EXCERPTED DATA.
----
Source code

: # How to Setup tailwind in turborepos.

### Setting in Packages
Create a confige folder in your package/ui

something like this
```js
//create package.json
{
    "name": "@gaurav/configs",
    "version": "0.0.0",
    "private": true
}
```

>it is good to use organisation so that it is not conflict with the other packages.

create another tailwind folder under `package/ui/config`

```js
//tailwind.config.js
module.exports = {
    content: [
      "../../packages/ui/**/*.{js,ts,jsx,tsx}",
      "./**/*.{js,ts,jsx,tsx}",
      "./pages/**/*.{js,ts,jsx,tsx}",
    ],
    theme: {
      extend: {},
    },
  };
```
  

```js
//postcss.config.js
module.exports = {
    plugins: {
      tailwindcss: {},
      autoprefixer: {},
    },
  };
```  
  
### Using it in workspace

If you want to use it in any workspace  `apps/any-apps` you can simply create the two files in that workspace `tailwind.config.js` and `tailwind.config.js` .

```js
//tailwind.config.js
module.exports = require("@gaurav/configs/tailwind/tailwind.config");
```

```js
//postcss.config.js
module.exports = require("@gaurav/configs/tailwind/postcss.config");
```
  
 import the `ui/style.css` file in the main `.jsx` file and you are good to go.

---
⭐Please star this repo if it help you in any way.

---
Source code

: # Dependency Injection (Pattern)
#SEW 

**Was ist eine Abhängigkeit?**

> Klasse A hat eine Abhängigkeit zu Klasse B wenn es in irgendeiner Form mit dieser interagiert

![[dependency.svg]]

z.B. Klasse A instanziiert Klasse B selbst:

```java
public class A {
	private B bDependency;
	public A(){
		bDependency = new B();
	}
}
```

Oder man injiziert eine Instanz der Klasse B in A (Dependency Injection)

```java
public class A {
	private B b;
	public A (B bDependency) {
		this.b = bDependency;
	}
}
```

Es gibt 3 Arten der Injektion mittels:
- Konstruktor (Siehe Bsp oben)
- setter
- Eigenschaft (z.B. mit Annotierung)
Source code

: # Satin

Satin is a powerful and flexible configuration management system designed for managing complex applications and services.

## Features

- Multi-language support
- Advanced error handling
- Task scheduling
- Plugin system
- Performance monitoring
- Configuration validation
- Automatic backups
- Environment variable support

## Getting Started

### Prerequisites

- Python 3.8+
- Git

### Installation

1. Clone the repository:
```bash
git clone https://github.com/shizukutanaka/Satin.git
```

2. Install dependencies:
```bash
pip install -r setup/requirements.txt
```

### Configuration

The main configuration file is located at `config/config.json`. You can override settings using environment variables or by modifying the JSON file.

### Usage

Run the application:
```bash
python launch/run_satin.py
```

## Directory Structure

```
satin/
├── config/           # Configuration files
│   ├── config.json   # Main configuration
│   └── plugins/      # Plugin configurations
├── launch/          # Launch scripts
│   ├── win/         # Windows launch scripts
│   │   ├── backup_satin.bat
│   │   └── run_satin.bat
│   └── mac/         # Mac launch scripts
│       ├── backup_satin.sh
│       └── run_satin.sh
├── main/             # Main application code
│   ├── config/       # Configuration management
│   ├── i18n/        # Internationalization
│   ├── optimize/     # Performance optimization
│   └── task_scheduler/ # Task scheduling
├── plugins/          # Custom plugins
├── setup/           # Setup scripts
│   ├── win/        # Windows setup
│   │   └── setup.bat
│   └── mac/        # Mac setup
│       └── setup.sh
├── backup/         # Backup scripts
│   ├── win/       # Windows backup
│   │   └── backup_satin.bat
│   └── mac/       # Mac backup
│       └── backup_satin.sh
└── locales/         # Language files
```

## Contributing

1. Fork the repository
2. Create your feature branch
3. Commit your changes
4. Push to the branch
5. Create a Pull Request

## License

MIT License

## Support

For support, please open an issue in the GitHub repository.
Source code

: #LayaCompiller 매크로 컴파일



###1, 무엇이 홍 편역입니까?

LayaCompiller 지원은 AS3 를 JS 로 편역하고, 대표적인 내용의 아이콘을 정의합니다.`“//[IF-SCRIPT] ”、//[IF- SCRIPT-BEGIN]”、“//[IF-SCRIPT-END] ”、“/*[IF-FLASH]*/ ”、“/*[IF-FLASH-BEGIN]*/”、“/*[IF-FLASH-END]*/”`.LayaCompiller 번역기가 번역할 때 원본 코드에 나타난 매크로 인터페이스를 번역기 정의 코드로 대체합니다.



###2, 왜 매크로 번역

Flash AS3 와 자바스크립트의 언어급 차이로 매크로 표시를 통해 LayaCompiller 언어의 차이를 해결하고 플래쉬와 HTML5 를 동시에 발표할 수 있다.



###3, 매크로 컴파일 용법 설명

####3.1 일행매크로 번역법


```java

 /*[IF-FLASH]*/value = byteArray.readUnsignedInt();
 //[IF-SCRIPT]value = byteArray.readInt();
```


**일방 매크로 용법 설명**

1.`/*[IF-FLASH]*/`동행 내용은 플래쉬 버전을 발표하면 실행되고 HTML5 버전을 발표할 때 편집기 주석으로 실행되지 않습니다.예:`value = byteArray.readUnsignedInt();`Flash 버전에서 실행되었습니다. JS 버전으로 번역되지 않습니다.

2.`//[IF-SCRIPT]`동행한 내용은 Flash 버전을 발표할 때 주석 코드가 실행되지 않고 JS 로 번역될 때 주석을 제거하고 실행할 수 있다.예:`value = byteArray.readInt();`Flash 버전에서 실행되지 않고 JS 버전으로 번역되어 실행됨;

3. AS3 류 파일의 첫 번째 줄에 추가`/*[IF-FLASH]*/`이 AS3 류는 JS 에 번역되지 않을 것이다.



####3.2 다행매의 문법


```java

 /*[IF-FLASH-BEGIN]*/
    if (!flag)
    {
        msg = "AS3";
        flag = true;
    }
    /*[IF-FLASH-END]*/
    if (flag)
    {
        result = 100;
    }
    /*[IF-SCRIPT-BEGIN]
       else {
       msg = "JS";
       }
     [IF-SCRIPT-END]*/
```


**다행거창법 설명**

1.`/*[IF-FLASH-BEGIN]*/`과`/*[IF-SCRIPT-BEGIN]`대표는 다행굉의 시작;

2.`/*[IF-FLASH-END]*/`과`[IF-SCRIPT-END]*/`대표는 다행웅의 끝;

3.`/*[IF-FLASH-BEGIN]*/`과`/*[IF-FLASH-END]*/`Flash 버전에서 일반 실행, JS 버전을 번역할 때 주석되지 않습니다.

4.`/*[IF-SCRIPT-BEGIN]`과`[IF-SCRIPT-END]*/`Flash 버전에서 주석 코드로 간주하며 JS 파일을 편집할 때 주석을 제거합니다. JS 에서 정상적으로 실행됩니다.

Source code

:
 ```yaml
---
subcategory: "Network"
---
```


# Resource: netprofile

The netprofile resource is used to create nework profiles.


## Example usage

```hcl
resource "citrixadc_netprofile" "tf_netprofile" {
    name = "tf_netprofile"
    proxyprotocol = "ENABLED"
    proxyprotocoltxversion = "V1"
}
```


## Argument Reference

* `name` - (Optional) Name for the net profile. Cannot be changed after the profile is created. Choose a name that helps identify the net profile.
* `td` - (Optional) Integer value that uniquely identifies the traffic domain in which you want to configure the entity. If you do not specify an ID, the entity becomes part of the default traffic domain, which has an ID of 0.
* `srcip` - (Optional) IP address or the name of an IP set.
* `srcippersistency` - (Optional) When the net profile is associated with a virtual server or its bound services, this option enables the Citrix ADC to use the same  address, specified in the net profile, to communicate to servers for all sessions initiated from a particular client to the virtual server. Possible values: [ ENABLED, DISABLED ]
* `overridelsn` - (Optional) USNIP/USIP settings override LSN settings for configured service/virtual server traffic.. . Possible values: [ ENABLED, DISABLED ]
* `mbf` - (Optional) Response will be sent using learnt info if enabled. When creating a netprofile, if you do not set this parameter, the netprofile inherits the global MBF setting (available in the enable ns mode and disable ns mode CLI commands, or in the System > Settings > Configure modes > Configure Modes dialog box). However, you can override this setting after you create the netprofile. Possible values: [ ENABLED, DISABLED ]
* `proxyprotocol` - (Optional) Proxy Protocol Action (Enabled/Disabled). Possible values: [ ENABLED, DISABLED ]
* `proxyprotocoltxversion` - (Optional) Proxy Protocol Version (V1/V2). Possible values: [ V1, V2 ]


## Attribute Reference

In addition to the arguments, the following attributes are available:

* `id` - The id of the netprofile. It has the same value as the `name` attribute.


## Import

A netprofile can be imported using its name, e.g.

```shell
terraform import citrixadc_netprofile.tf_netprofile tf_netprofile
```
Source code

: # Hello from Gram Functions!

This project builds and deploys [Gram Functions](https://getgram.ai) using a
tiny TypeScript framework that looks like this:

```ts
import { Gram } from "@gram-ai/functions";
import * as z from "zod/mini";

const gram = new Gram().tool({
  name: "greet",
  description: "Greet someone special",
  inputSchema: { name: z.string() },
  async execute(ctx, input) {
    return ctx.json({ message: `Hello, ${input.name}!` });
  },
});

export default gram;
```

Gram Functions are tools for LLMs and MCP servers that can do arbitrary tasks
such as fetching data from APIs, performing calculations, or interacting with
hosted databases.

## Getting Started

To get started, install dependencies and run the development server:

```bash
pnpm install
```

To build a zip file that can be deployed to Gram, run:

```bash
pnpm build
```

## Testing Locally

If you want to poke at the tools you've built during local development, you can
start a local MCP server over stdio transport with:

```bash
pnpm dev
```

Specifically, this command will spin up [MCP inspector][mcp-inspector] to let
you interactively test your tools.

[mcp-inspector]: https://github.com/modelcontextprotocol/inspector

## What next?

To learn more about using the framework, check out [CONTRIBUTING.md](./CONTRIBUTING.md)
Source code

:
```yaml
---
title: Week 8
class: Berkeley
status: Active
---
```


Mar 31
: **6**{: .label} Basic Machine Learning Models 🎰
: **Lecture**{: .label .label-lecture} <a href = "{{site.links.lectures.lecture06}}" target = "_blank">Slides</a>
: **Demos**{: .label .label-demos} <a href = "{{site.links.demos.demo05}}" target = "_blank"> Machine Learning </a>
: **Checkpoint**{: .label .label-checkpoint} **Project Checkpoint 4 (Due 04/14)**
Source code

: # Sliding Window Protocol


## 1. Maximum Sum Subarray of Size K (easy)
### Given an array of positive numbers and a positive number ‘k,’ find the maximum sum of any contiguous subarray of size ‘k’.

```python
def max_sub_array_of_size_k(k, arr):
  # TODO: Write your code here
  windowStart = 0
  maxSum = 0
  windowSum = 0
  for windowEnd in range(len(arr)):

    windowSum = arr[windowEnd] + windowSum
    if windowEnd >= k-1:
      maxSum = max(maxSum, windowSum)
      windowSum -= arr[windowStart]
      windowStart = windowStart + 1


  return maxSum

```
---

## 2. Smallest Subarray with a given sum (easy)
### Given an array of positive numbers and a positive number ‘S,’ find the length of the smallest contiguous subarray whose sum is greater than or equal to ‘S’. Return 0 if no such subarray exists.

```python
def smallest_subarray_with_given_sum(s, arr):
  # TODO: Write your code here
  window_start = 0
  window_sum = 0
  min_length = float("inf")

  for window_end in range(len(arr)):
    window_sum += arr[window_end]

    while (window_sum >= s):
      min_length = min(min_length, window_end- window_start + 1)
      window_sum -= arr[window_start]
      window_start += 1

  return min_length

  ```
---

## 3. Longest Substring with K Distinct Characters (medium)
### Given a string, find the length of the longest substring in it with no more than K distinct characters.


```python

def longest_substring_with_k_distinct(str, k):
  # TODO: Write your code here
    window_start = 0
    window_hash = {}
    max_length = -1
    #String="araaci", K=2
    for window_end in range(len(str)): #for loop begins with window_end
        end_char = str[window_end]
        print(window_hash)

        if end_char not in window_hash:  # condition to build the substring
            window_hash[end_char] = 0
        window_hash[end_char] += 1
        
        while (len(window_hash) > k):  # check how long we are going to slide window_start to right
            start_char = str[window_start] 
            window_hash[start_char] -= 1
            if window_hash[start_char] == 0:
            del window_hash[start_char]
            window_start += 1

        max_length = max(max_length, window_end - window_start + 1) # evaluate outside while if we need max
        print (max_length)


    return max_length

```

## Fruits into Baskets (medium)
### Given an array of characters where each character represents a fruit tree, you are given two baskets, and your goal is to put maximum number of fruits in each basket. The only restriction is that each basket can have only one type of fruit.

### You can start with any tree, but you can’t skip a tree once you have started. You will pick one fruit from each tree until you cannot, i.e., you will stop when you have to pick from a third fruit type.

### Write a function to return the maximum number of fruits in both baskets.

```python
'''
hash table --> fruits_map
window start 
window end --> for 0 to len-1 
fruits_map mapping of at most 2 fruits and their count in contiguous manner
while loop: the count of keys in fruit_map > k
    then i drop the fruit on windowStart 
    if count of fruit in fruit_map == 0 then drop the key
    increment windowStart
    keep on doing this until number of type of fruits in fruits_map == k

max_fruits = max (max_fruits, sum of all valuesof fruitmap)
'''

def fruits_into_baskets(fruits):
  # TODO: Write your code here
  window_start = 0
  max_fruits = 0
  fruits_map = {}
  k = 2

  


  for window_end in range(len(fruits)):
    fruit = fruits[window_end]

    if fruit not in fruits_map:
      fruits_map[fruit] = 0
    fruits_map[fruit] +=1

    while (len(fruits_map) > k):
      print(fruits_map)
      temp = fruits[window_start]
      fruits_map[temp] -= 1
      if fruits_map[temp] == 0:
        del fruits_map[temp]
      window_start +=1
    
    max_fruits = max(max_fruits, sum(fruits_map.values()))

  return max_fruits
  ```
----
YOUR GOAL.
Copy out every line in the entries above that holds "print".

RESPONSE TO THIS EXERCISE.
        print(window_hash)
        print (max_length)
      print(fruits_map)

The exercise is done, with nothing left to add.